Consequentemente, fundando-se o conceito de indícios suficientes na possibilidade razoável de condenação ou de aplicação de uma pena ou medida de segurança, deve considerar-se existirem os mesmos, para efeitos de prolação do despacho de pronúncia quando:

- os elementos de prova, relacionados e conjugados entre si fizerem pressentir a culpabilidade do agente e produzirem a convicção pessoal de condenação posterior;

- se conclua, com probabilidade razoável, que esses elementos se manterão em julgamento; ou

- quando se pressinta que da ampla discussão em audiência de julgamento, para além dos elementos disponíveis, outros advirão no sentido de condenação futura.
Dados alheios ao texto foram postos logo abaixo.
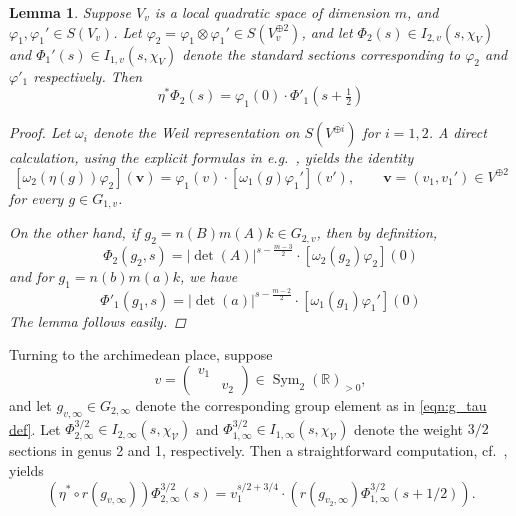 \documentclass[reqno,oneside]{amsart}
\theoremstyle{plain}
\newtheorem{lemma}[theorem]{Lemma}
\theoremstyle{remark}
\numberwithin{theorem}{section}
\newcommand{\bbR}{\mathbb R}
\newcommand{\calV}{\mathcal V}
\newcommand{\psm}[1]{\left( \begin{smallmatrix}#1 \end{smallmatrix} \right)}
\DeclareMathOperator{\Sym}{Sym}
\begin{document}
	\begin{lemma} \label{lem:pullback on Rallis sections}
		Suppose $V_v$ is a local quadratic space of dimension $m$, and $\varphi_1, \varphi_1' \in S(V_v)$. Let $\varphi_2 = \varphi_1 \otimes \varphi_1' \in S(V_v^{\oplus 2})$, and let $\Phi_2(s) \in I_{2,v}(s, \chi_V)$ and $\Phi_1'(s)  \in I_{1,v}(s, \chi_V)$ denote the  standard sections corresponding to $\varphi_2$ and $\varphi'_1$ respectively. Then
		\begin{equation}
		\eta^* \Phi_2(s) = \varphi_1(0) \cdot \Phi'_1(s+\tfrac12)
		\end{equation}
		
		\begin{proof}
			Let $\omega_i$ denote the Weil representation on $S(V^{\oplus i})$ for $i = 1, 2$. A direct calculation, using the explicit formulas in e.g.\ \cite[Lemma 8.6.5]{KRYbook}, yields the identity
			\begin{equation}
			\left[	\omega_2( \eta(g)) \varphi_2\right](\mathbf v)  = \varphi_1(v) \cdot \left[ \omega_1(g) \varphi_1' \right](v'), \qquad \mathbf v = (v_1, v_1') \in V^{\oplus 2}
			\end{equation}
			for every $g \in G_{1,v}$.
			
			On the other hand, if $g_2 = n(B) m(A) k \in G_{2,v}$, then by definition,
			\begin{equation}
			\Phi_2(g_2,s) = |\det (A)|^{s - \frac{m-3}2} \cdot \left[ \omega_2(g_2) \varphi_2 \right](0)
			\end{equation}
			and for $g_1 = n(b) m(a) k$, we have
			\begin{equation}
			\Phi'_1(g_1,s) = |\det (a)|^{s - \frac{m-2}2} \cdot \left[ \omega_1(g_1) \varphi_1' \right](0)
			\end{equation}
			The lemma follows easily.
		\end{proof}
	\end{lemma}
	
	Turning to the archimedean place, suppose
	\begin{equation}
	v = \psm{ v_1 & \\ & v_2 } \in \Sym_2(\bbR)_{>0},
	\end{equation}
	and let $g_{v, \infty} \in G_{2,\infty}$ denote the corresponding group element as in \eqref{eqn:g_tau def}. Let $\Phi_{2, \infty}^{3/2} \in I_{2,\infty}(s, \chi_{\calV})$ and $\Phi_{1,\infty}^{3/2} \in I_{1, \infty}(s, \chi_{\calV})$ denote the weight $3/2$ sections in genus 2 and 1, respectively. Then a straightforward computation, cf.\ \cite[p.\ 956]{GarciaSankaran}, yields
	\begin{equation} \label{eqn:arch section pullback}
	\left( \eta^* \circ r(g_{v,\infty}) \right) \Phi^{3/2}_{2, \infty}(s) =  v_1^{s/2 + 3/4} \cdot \left( r(g_{v_2,\infty}) \Phi^{3/2}_{1, \infty}(s+1/2) \right).
	\end{equation}
	
\end{document}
Para a pronúncia não é necessário uma certeza da existência da infração, bastando uma grande probabilidade de futura condenação do arguido, ou, pelo menos, uma probabilidade mais forte de condenação do que de absolvição.

Deve assim o Juiz de Instrução compulsar os autos e ponderar toda a prova produzida, fazendo um juízo de probabilidade sobre a condenação do arguido e, em consonância com esse juízo, remeter ou não a causa para a fase de julgamento. 


*

(…)

Por sua vez, os arguidos C... e D... vêm acusados por um crime de difamação, previsto e punido pelos artigos 181º, nº 1 e 183, nº 1, alínea a), ambos do Código Penal.

(…)

Quanto á difamação

Dispõe o artigo 180º do Código Penal que, “quem, dirigindo-se a terceiro, imputar a outra pessoa, mesmo sob a forma de suspeita, um facto, ou formular sobre ela um juízo, ofensivos da sua honra ou consideração, ou reproduzir uma tal imputação ou juízo, é punido com pena de prisão até 6 meses ou com pena de multa até 240 dias.
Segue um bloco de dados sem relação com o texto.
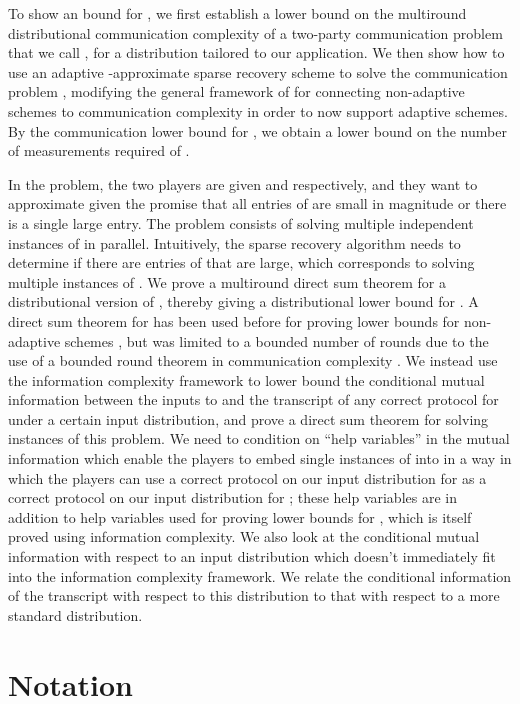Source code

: \documentclass[twoside,leqno,twocolumn]{article}
\begin{document}
To show an  bound for , 
we first establish a lower bound on the multiround distributional 
communication complexity
of a two-party communication problem that we call , for a 
distribution tailored to our application. 
We then show how to use an adaptive -approximate 
 sparse
recovery scheme  
to solve the communication problem , modifying the 
general framework
of \cite{PW11} for connecting non-adaptive schemes to communication 
complexity in
order to now support adaptive schemes. 
By the communication lower bound for , 
we obtain a lower bound on the number of measurements required of . 

In the  problem, the two players are given  and  respectively,
and they want to approximate  given the promise that all entries
of  are small in magnitude or there is a single large entry. The 
problem consists of solving multiple independent instances of  in parallel. Intuitively,
the sparse recovery algorithm needs to determine if there are entries of  that are large, which
corresponds to solving multiple instances of . 
We prove a multiround direct sum theorem for a distributional version of , 
thereby giving a distributional lower bound for . A direct sum theorem for 
has been used before for proving lower bounds
for non-adaptive schemes \cite{PW11}, but was limited to a bounded
number of rounds due to the use of a bounded round theorem in
communication complexity \cite{br11}.
We instead use the information complexity framework \cite{BJKS04} to 
lower bound the conditional mutual information between the inputs to 
and the transcript of any correct protocol for  under a certain input distribution, and prove a 
direct sum theorem for solving  instances of this problem. 
We need to condition on ``help variables'' in the mutual information which enable the players
to embed single instances of  into  in a way in which the players can use
a correct protocol on our input distribution for  
as a correct protocol on
our input distribution for ; these help variables are 
in addition to help variables used for proving
lower bounds for , which
is itself proved using information complexity. We also look 
at the conditional mutual information with respect to an input distribution 
which doesn't immediately fit into the information complexity framework. 
We relate the conditional information of the transcript with respect to this
distribution to that with respect to a more standard distribution. 
\section{Notation}
\end{document}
Por sua vez, estipula o artigo 183º, nº 1, alínea a) do Código Penal que se no caso dos crimes previstos nos artigos 180º, 181º e 182º, a ofensa for praticada através de meios ou em circunstâncias que facilitem a sua divulgação, as penas da difamação ou da injúria são elevadas de um terço nos seus limites mínimo e máximo.
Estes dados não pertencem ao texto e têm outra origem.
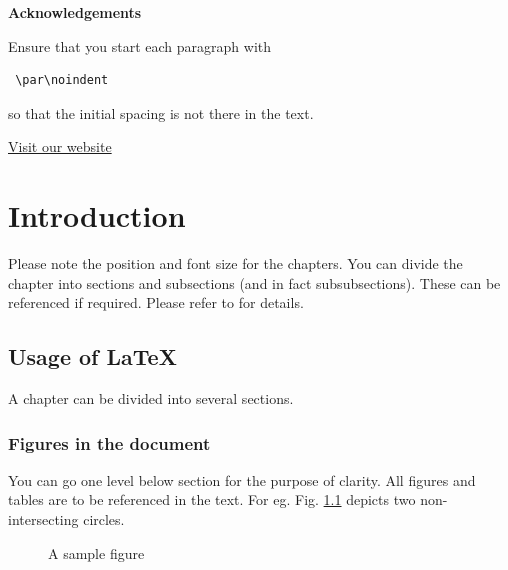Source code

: \documentclass{book}
\begin{document}
	\newpage
	\centerline{\bf \Large Acknowledgements}
	\vspace*{0.5cm}
		\par\noindent Ensure that you start each paragraph with \begin{verbatim} \par\noindent \end{verbatim} so that the initial spacing is not there in the text.  %
		
		\href{https://www.example.com}{Visit our website} 
		\vfill

		\par{}

\tableofcontents
\listoffigures
\listoftables

\chapter{Introduction}
Please note the position and font size for the chapters. You can divide the chapter into sections and subsections (and in fact subsubsections). These can be referenced if required. Please refer to \cite{lamport86latex} for details. 

\section{Usage of \LaTeX}

A chapter can be divided into several sections. 


\subsection{Figures in the document}
You can go one level below section for the purpose of clarity. 
All figures and tables are to be referenced in the text. For eg. Fig. \ref{sample} depicts two non-intersecting circles. 


\begin{figure}[ht]
\epsfxsize=2.5in
\centerline{}
\caption{A sample figure}
\label{sample}
\end{figure}
\end{document}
“A honra é a essência da personalidade humana, referindo-se, propriamente, á probidade, á retidão, á lealdade, ao carácter”.

Por outro lado, a “consideração é o património de bom nome, de crédito, de confiança, que cada um pode ter adquirido ao longo da sua vida, sendo como que o aspeto exterior da honra, já que provém do juízo em que somos tidos pelos outros. 

A consideração é o merecimento que o indivíduo tem no meio social, isto é, a reputação, a boa fama, a estima, a dignidade objetiva, que é o mesmo que dizer, a forma como a sociedade vê cada cidadão - a opinião pública” (cf. Leal Henriques e Simas Santos, “O Código Penal de 82, vol. 2, pág. 196).

Acresce que o crime de difamação é um crime doloso, o que quer significar que só estão arredadas do seu âmbito subjetivo as condutas negligentes, sendo, por isso, suficiente a imputação baseada tão só em dolo eventual.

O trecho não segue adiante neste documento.